A friend of mine recently took me to a Mexican shop in Midrand called Azteca where I bought some authentic Mexican ingredients. Obviously the next date night had to have a Mexican theme and I decided on achiote chicken and ancho pork.
With both the chicken and pork recipes below, I first put the meat in a brine. The recipe for this basic brine is simple:
- 4litres water
- 225g kosher salt
- 125g brown sugar
- 8 bay leaves
Bring the water to boil, add the other ingredients, stir until the sugar and salt are dissolved, and let it cool down to room temperature. Put the liquid in containers, add the meat and put something heavy on top of the meat to keep it submerged – I use a small plate. Keep it in the fridge for 4-6 hours.
- 20g achiote paste
- 30ml lime juice
- 15ml red wine vinegar
- 15ml olive oil (or grape seed oil)
- 5ml dried oregano
- 5ml ground cumin
- 2 garlic cloves minced
- 5ml Nali sauce (or any other pepper sauce)
- 5ml salt
- 5ml ground black pepper
Break up the achiote paste in a small bowl. Add the rest of the ingredients and mix well.
I used a whole chicken this time, but you can replace it with 4 chicken breasts.
Rub the chicken well with the marinade, especially under the skin and put it in the fridge for 12 hours.

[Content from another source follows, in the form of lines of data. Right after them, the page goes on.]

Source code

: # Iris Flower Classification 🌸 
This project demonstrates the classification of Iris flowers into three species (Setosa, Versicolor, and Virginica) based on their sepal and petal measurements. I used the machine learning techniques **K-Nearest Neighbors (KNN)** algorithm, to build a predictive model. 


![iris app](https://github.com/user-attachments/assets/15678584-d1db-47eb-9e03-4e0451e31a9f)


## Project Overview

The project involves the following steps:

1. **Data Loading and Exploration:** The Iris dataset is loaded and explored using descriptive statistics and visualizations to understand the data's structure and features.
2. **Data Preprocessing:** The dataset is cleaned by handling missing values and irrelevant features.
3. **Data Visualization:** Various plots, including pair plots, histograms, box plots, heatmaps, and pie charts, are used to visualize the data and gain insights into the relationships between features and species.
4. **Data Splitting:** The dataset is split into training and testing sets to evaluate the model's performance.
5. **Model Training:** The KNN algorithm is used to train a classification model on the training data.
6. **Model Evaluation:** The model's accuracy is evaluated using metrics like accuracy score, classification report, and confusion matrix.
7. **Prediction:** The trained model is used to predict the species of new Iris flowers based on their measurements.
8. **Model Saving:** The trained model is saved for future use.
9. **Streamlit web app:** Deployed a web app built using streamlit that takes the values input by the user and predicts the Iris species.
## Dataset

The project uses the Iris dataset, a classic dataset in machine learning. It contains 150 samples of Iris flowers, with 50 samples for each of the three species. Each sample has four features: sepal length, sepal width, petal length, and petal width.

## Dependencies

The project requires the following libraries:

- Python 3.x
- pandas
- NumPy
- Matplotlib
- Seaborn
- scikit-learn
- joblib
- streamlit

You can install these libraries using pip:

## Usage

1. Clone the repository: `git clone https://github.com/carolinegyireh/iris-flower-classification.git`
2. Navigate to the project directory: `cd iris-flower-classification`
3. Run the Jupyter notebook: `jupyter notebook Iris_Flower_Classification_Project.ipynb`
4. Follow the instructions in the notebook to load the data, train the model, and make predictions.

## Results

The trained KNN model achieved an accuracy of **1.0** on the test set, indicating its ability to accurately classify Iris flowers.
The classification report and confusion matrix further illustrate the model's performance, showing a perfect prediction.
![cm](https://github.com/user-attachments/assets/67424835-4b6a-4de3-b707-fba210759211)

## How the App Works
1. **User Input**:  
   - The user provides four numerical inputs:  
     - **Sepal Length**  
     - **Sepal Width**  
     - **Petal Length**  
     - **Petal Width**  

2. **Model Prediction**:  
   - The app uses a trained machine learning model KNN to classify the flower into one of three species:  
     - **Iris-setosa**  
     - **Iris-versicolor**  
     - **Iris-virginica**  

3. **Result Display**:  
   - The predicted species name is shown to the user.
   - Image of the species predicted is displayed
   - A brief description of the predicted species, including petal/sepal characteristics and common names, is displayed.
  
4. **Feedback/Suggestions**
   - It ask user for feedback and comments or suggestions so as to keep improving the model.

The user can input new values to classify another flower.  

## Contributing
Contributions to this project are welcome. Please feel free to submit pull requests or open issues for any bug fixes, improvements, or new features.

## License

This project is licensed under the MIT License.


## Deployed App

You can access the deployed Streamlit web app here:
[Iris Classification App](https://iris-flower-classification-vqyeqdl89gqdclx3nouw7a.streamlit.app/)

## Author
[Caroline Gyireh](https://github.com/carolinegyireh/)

Put the chicken in an oven proof pot and slowly cook at 120 degrees Celsius for 4-5 hours in the oven.
Strain the chicken, remove the bones and put the meat back with the marinade in the pot. Let it simmer very slowly for 20 minutes and then strain again. You can freeze the marinade if you want to make a similar dish again.
- 1 dried ancho chile
- 1 dried guajillo (mirasol) chile or just another ancho chile
- 30ml course sea salt
- 15ml sweet smoked paprika
- 15ml onion powder
- 15ml mustard powder
- 15ml cayenne pepper
- 50ml water
Rehydrate the chillies in hot water for 30 minutes, remove the seeds (as they can be bitter) and chop the chillies into pieces. Add the other ingredients and liquidize.

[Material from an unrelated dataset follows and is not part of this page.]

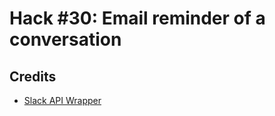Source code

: # Hack #30: Email reminder of a conversation

## Credits

- [Slack API Wrapper](https://github.com/slack-hacks/slack-api)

I bought a 2kg cut of pork leg and rubbed it with this marinade. Refrigerate for at least 12 hours. Put the pork in a slow cooker and cook on low for about 6 hours.
Remove the skin and bone from the pork, shred the pork and let it simmer in the marinade for another 20 minutes. Strain the pork.

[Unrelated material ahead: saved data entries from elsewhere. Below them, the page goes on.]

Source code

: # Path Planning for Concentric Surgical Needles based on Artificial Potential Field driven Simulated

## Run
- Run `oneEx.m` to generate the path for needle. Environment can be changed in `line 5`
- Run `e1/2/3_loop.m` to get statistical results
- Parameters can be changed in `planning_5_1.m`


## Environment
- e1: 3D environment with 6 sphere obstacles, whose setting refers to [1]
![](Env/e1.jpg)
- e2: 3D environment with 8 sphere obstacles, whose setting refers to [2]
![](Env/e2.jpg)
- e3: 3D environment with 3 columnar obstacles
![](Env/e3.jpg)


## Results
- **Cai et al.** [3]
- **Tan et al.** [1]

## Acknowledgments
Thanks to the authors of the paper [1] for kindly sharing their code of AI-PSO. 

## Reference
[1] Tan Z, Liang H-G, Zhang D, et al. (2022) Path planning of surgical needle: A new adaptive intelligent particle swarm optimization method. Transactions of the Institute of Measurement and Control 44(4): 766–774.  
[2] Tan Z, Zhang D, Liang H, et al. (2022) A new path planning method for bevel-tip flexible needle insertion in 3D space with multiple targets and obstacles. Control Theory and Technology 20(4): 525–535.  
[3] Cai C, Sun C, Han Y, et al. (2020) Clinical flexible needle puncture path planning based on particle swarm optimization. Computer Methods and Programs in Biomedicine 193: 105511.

Smoked paprika pepper sauce
I also make a smoked paprika sauce to go with the above.
- 2 smoked, fresh paprika peppers
- 1 red onion chopped
- 10ml olive oil
- 15ml red wine vinegar
- 10ml brown sugar
Fry the peppers and onions together until the onions are soft. Put all the ingredients together and liquidize. That’s it!
Tanya made a guacamole as well to go with the platter.
We served this with corn, black beans, red onions, fresh coriander, sour cream and fresh chopped chillies in tacos.
And what is a Mexican dish without some good tequila ?
All of this was washed down with spicy Rhebokskloof Shiraz 2013 and Raka Biography Shiraz.